GET /health Simple liveness check. Returns {"status": "ok"}.

Why this API

  • Three input modes, one schema. Pass a live url (JobSpec fetches and cleans the page for you), raw html you already have, or plain text you pasted — the output shape is identical every time.
  • One consistent record across every job board. Greenhouse, Lever, company career pages, PDFs you've turned into text — they all collapse into the same flat, predictable JSON instead of a different DOM per site.
  • Salary parsing built in. Ranges like "$180k–$230k" come back as structured salary.min, salary.max, currency, and period numbers you can filter and sort on.
  • Normalized enums and skill tags. employment_type (full_time, part_time, contract, internship, temporary, volunteer) and experience_level (entry, mid, senior, lead, executive) are normalized, and skills[] are short tags like Python, AWS, React rather than full sentences.
  • Cached by default. Identical requests are served from a 24-hour cache, so repeat lookups are fast and don't re-run extraction.

Typical use cases

  • Build a job board or aggregator by ingesting postings from many sources into one uniform schema.
  • Power an ATS or recruiting tool that needs structured requirements, skills, and salary out of free-form ads.
  • Normalize salary data across thousands of postings for market/compensation analysis.
  • Feed a job-matching engine with clean skills[] and requirements[] arrays instead of raw HTML.
  • Clean up scraped or pasted listings without maintaining a parser for every site layout.

Good to know

  • You must send exactly one input.

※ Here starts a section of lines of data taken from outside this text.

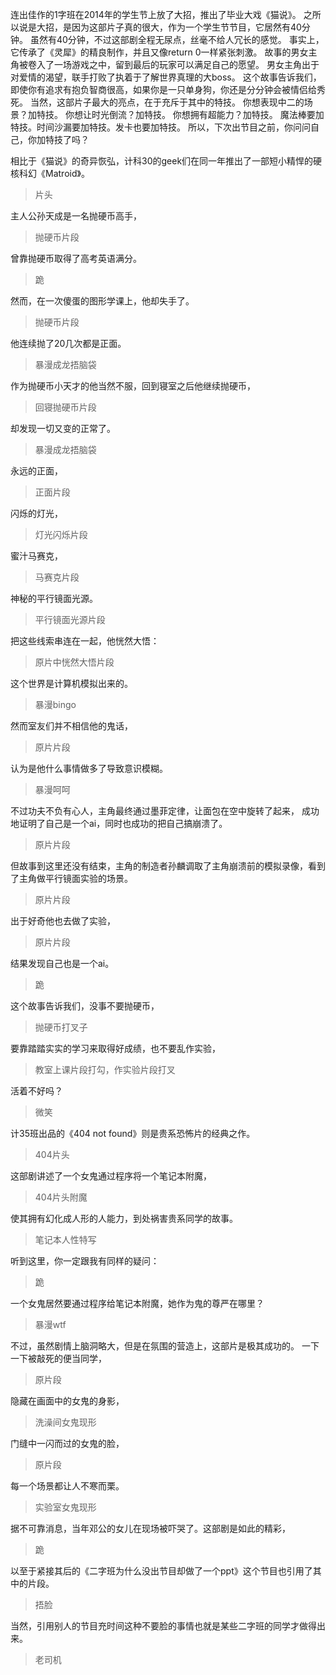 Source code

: 连出佳作的1字班在2014年的学生节上放了大招，推出了毕业大戏《猫说》。
之所以说是大招，是因为这部片子真的很大，作为一个学生节节目，它居然有40分钟。
虽然有40分钟，不过这部剧全程无尿点，丝毫不给人冗长的感觉。
事实上，它传承了《灵犀》的精良制作，并且又像return 0一样紧张刺激。
故事的男女主角被卷入了一场游戏之中，留到最后的玩家可以满足自己的愿望。
男女主角出于对爱情的渴望，联手打败了执着于了解世界真理的大boss。
这个故事告诉我们，即使你有追求有抱负智商很高，如果你是一只单身狗，你还是分分钟会被情侣给秀死。
当然，这部片子最大的亮点，在于充斥于其中的特技。
你想表现中二的场景？加特技。
你想让时光倒流？加特技。
你想拥有超能力？加特技。
魔法棒要加特技。时间沙漏要加特技。发卡也要加特技。
所以，下次出节目之前，你问问自己，你加特技了吗？

相比于《猫说》的奇异恢弘，计科30的geek们在同一年推出了一部短小精悍的硬核科幻《Matroid》。
> 片头

主人公孙天成是一名抛硬币高手，
> 抛硬币片段

曾靠抛硬币取得了高考英语满分。
> 跪

然而，在一次傻蛋的图形学课上，他却失手了。
> 抛硬币片段

他连续抛了20几次都是正面。
> 暴漫成龙捂脑袋

作为抛硬币小天才的他当然不服，回到寝室之后他继续抛硬币，
> 回寝抛硬币片段

却发现一切又变的正常了。
> 暴漫成龙捂脑袋

永远的正面，
> 正面片段

闪烁的灯光，
> 灯光闪烁片段

蜜汁马赛克，
> 马赛克片段

神秘的平行镜面光源。
> 平行镜面光源片段

把这些线索串连在一起，他恍然大悟：
> 原片中恍然大悟片段

这个世界是计算机模拟出来的。
> 暴漫bingo

然而室友们并不相信他的鬼话，
> 原片片段

认为是他什么事情做多了导致意识模糊。
> 暴漫呵呵

不过功夫不负有心人，主角最终通过墨菲定律，让面包在空中旋转了起来，
成功地证明了自己是一个ai，同时也成功的把自己搞崩溃了。
> 原片片段

但故事到这里还没有结束，主角的制造者孙麟调取了主角崩溃前的模拟录像，看到了主角做平行镜面实验的场景。
> 原片片段

出于好奇他也去做了实验，
> 原片片段

结果发现自己也是一个ai。
> 跪

这个故事告诉我们，没事不要抛硬币，
> 抛硬币打叉子

要靠踏踏实实的学习来取得好成绩，也不要乱作实验，
> 教室上课片段打勾，作实验片段打叉

活着不好吗？
> 微笑

计35班出品的《404 not found》则是贵系恐怖片的经典之作。
> 404片头

这部剧讲述了一个女鬼通过程序将一个笔记本附魔，
> 404片头附魔

使其拥有幻化成人形的人能力，到处祸害贵系同学的故事。
> 笔记本人性特写

听到这里，你一定跟我有同样的疑问：
> 跪

一个女鬼居然要通过程序给笔记本附魔，她作为鬼的尊严在哪里？
> 暴漫wtf

不过，虽然剧情上脑洞略大，但是在氛围的营造上，这部片是极其成功的。
一下一下被敲死的便当同学，
> 原片段

隐藏在画面中的女鬼的身影，
> 洗澡间女鬼现形

门缝中一闪而过的女鬼的脸，
> 原片段

每一个场景都让人不寒而栗。
> 实验室女鬼现形

据不可靠消息，当年邓公的女儿在现场被吓哭了。这部剧是如此的精彩，
> 跪

以至于紧接其后的《二字班为什么没出节目却做了一个ppt》这个节目也引用了其中的片段。
> 捂脸

当然，引用别人的节目充时间这种不要脸的事情也就是某些二字班的同学才做得出来。
> 老司机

Provide url, html, or text in the JSON body. An empty request returns 422. If you send a url, JobSpec fetches it server-side, strips scripts/styles/images, and parses the visible text.
  • Extraction is LLM-based. Job records are produced by a language model from the posting content, not from an official structured feed. It is accurate on standard postings but, like any model, can occasionally miss or misread fields — treat output as high-quality structured guesses, not a system of record.
  • Most fields are nullable. Any scalar the posting doesn't mention comes back as null; list fields (responsibilities, requirements, nice_to_have, skills, benefits) come back as []. Always code defensively.
  • Results are cached for ~24 hours. A repeated identical request returns the same record with cached: true. Vary your input to force a fresh parse.
  • URL fetching has limits. JobSpec follows up to 5 redirects, uses a 15-second timeout, and reads up to ~500 KB of HTML. Pages that require login, heavy JavaScript rendering, or aggressive bot protection may not fetch — in those cases pass the html or text yourself.
  • One posting per call. /extract parses a single job at a time; there is no bulk/search endpoint. (This is a structured-extraction API — it does not search or list jobs for you.)